Introduction
Corporate Performance Management (CPM), characterized by performance methodologies, integrated business processes and supporting information systems has increasingly become vital to businesses in execution of the corporate strategies.
CPM is increasingly being embraced by the Fortune 500 companies, many of which collaborate with consulting partners for best practices and enabling their information infrastructure with deliveries such as the performance scorecards.
Due to the complexities involved in the approval of CPM initiatives, it is often observed that most CPM efforts are initiated not at a corporate level but at a departmental level; and after demonstrated benefits, finds adoption by other organizational functions to finally transform into a cascading performance scorecards portal, which facilitates performance measurement and communication across the business.
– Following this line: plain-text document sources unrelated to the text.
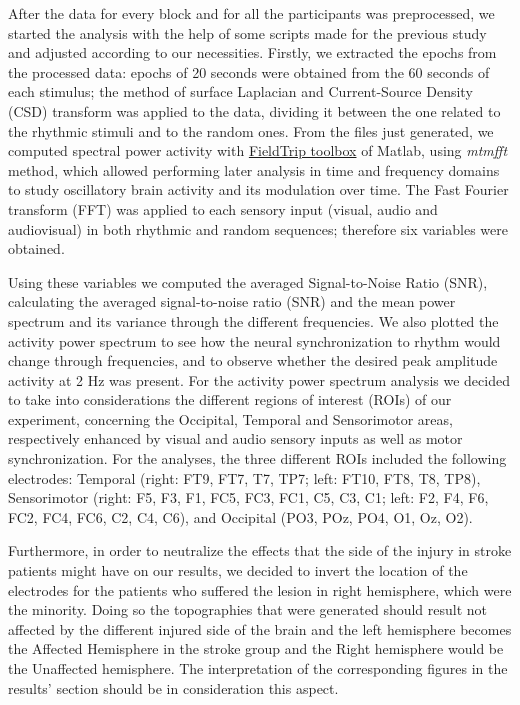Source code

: After the data for every block and for all the participants was preprocessed, we started the analysis with the help of some scripts made for the previous study and adjusted according to our necessities. 
Firstly, we extracted the epochs from the processed data: epochs of 20 seconds were obtained from the 60 seconds of each stimulus; the method of surface Laplacian and Current-Source Density (CSD) transform was applied to the data, dividing it between the one related to the rhythmic stimuli and to the random ones. 
From the files just generated, we computed spectral power activity with \href{https://www.fieldtriptoolbox.org/}{FieldTrip toolbox} of Matlab, using \textit{mtmfft} method, which allowed performing later analysis in time and frequency domains to study oscillatory brain activity and its modulation over time. The Fast Fourier transform (FFT) was applied to each sensory input (visual, audio and audiovisual) in both rhythmic and random sequences; therefore six variables were obtained. 

Using these variables we computed the averaged Signal-to-Noise Ratio (SNR), calculating the averaged signal-to-noise ratio (SNR) and the mean power spectrum and its variance through the different frequencies. We also plotted the activity power spectrum to see how the neural synchronization to rhythm would change through frequencies, and to observe whether the desired peak amplitude activity at 2 Hz was present. 
For the activity power spectrum analysis we decided to take into considerations the different regions of interest (ROIs) of our experiment, concerning the Occipital, Temporal and Sensorimotor areas, respectively enhanced by visual and audio sensory inputs as well as motor synchronization. For the analyses, the three different ROIs included the following electrodes: Temporal (right: FT9, FT7, T7, TP7; left: FT10, FT8, T8, TP8), Sensorimotor (right: F5, F3, F1, FC5, FC3, FC1, C5, C3, C1; left: F2, F4, F6, FC2, FC4, FC6, C2, C4, C6), and Occipital (PO3, POz, PO4, O1, Oz, O2). 

Furthermore, in order to neutralize the effects that the side of the injury in stroke patients might have on our results, we decided to invert the location of the electrodes for the patients who suffered the lesion in right hemisphere, which were the minority. Doing so the topographies that were generated should result not affected by the different injured side of the brain and the left hemisphere becomes the Affected Hemisphere in the stroke group and the Right hemisphere would be the Unaffected hemisphere. The interpretation of the corresponding figures in the results' section should be in consideration this aspect.  


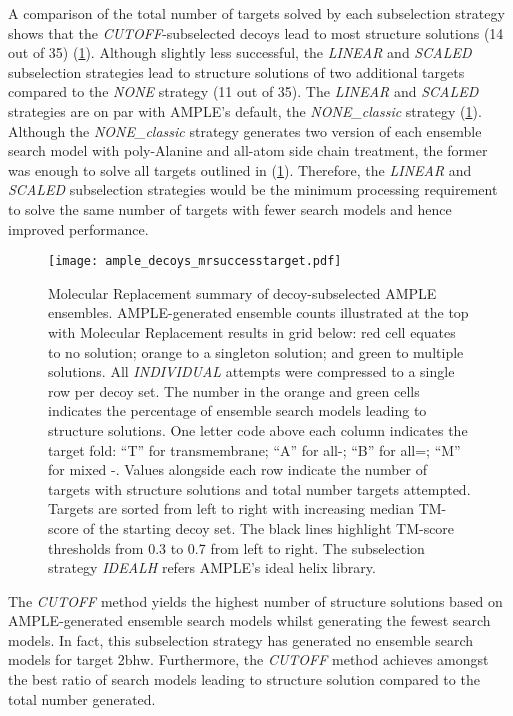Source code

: A comparison of the total number of targets solved by each subselection strategy shows that the \textit{CUTOFF}-subselected decoys lead to most structure solutions (14 out of 35) (\cref{fig:ample_decoys_mrsuccesstarget}). Although slightly less successful, the \textit{LINEAR} and \textit{SCALED} subselection strategies lead to structure solutions of two additional targets compared to the \textit{NONE} strategy (11 out of 35). The \textit{LINEAR} and \textit{SCALED} strategies are on par with AMPLE's default, the \textit{NONE\_classic} strategy (\cref{fig:ample_decoys_mrsuccesstarget}). Although the \textit{NONE\_classic} strategy generates two version of each ensemble search model with poly-Alanine and all-atom side chain treatment, the former was enough to solve all targets outlined in (\cref{fig:ample_decoys_mrsuccesstarget}). Therefore, the \textit{LINEAR} and \textit{SCALED} subselection strategies would be the minimum processing requirement to solve the same number of targets with fewer search models and hence improved performance.

\begin{figure}[H]
    \centering
    \texttt{[image: ample\_decoys\_mrsuccesstarget.pdf]}
\caption[Molecular Replacement summary of decoy-subselected ensembles]{Molecular Replacement summary of decoy-subselected AMPLE ensembles. AMPLE-generated ensemble counts illustrated at the top with Molecular Replacement results in grid below: red cell equates to no solution; orange to a singleton solution; and green to multiple solutions. All \textit{INDIVIDUAL} attempts were compressed to a single row per decoy set. The number in the orange and green cells indicates the percentage of ensemble search models leading to structure solutions. One letter code above each column indicates the target fold: ``T'' for transmembrane; ``A'' for all-\textalpha; ``B'' for all=\textbeta; ``M'' for mixed \textalpha-\textbeta. Values alongside each row indicate the number of targets with structure solutions and total number targets attempted. Targets are sorted from left to right with increasing median TM-score of the starting decoy set. The black lines highlight TM-score thresholds from 0.3 to 0.7 from left to right. The subselection strategy \textit{IDEALH} refers AMPLE's ideal helix library.}
    \label{fig:ample_decoys_mrsuccesstarget}
\end{figure}

The \textit{CUTOFF} method yields the highest number of structure solutions based on AMPLE-generated ensemble search models whilst generating the fewest search models. In fact, this subselection strategy has generated no ensemble search models for target 2bhw. Furthermore, the \textit{CUTOFF} method achieves amongst the best ratio of search models leading to structure solution compared to the total number generated. 

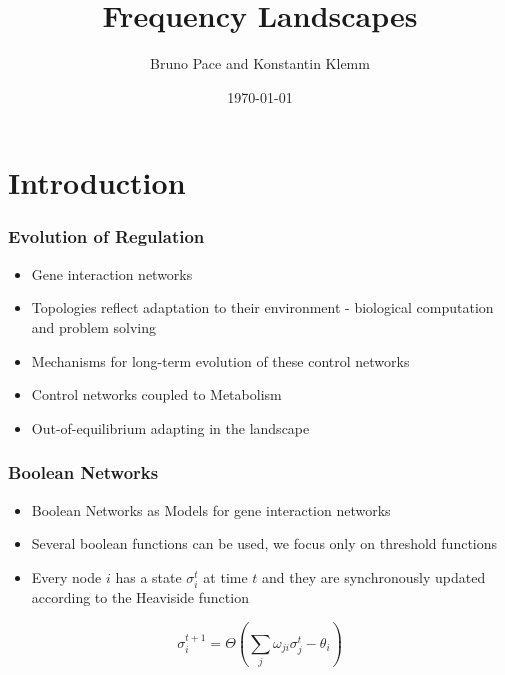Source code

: \documentclass{beamer}
\begin{document}
\title{Frequency Landscapes}  
\author{Bruno Pace and Konstantin Klemm}
\date{\today} 
\begin{frame}
\titlepage
\end{frame}



\section{Introduction} 
\begin{frame}\frametitle{Evolution of Regulation}
\begin{itemize}
 \item Gene interaction networks
 \item Topologies reflect adaptation to their environment - biological computation and problem solving
 \item Mechanisms for long-term evolution of these control networks 
 \item Control networks coupled to Metabolism
 \item Out-of-equilibrium adapting in the landscape
\end{itemize}

\end{frame}



\begin{frame}\frametitle{Boolean Networks} 
\begin{itemize}
\item Boolean Networks as Models for gene interaction networks
\item Several boolean functions can be used, we focus only on threshold functions
\item Every node $i$ has a state $\sigma_i^t$ at time $t$ and they are synchronously updated according to the Heaviside function
\end{itemize} 
\begin{equation}
\sigma_i^{t+1} = \Theta(\sum_{j}\omega_{ji}\sigma_j^t - \theta_i)
\end{equation}
\end{frame}
\end{document}
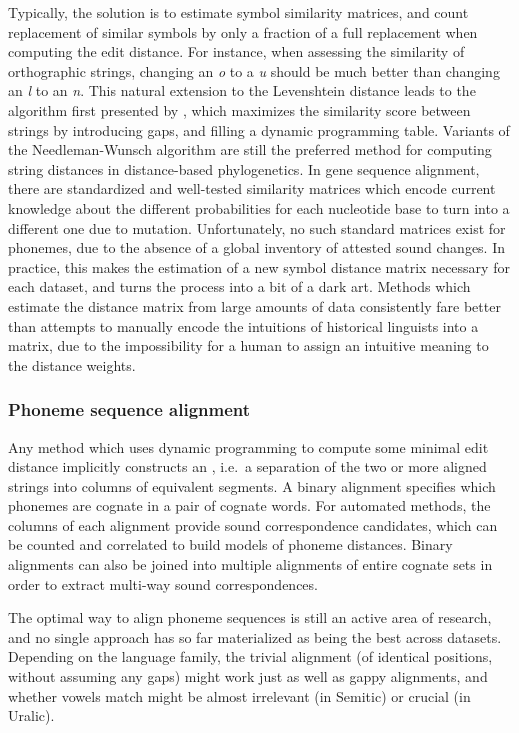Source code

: Typically, the solution is to estimate symbol similarity matrices, and count replacement of similar symbols by only a fraction of a full replacement when computing the edit distance. For instance, when assessing the similarity of  orthographic strings, changing an \textit{o} to a \textit{u} should be much better than changing an \textit{l} to an \textit{n}. This natural extension to the Levenshtein distance leads to the algorithm first presented by \citet{needleman_wunsch_1970}, which maximizes the similarity score between strings by introducing gaps, and filling a dynamic programming table. Variants of the Needleman-Wunsch algorithm are still the preferred method for computing string distances in distance-based phylogenetics. In gene sequence alignment, there are standardized and well-tested similarity matrices which encode current knowledge about the different probabilities for each nucleotide base to turn into a different one due to mutation. Unfortunately, no such standard matrices exist for 
phonemes, due to the absence of a global inventory of attested sound changes. In practice, this makes the estimation of a new symbol distance matrix necessary for each dataset, and turns the process into a bit of a dark art. Methods which estimate the distance matrix from large amounts of data consistently fare better than attempts to manually encode the intuitions of historical linguists into a matrix, due to the impossibility for a human to assign an intuitive meaning to the distance weights.

\subsubsection{Phoneme sequence alignment}
Any method which uses dynamic programming to compute some minimal edit distance implicitly constructs an , i.e.\ a separation of the two or more aligned strings into columns of equivalent segments. A binary alignment specifies which phonemes are cognate in a pair of cognate words. For automated methods, the columns of each alignment provide sound correspondence candidates, which can be counted and correlated to build models of phoneme distances. Binary alignments can also be joined into multiple alignments of entire cognate sets in order to extract multi-way sound correspondences.

The optimal way to align phoneme sequences is still an active area of research, and no single approach has so far materialized as being the best across datasets. Depending on the language family, the trivial alignment (of identical positions, without assuming any gaps) might work just as well as gappy alignments, and whether vowels match might be almost irrelevant (in Semitic) or crucial (in Uralic).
However, this genesis of CPM infrastructure through smaller, incremental, iterative project approach is not always successful in effectively delivering the business value, not at least without wasted time, efforts and money.
Plausibly the most practical approach, the chief impediments here include inadequate time and budget, lack of visibility and commitment and insufficient resources available in support of the program. These issues are not specific to, but most pronounced in such an approach, where projects fail to register on the corporate radar of strategic and/or capital initiatives.
This article attempts to highlight the issue of competency building that often receives less attention as businesses engage with consulting partners.
A Common Case
With a strategic focus of serving your customers better, the marketing department has put in tremendous efforts in defining the key performance indicators (KPIs) and metrics that will help with better understanding the customers and their activity.
It is now eager to monitor its aligned operations through performance scorecards.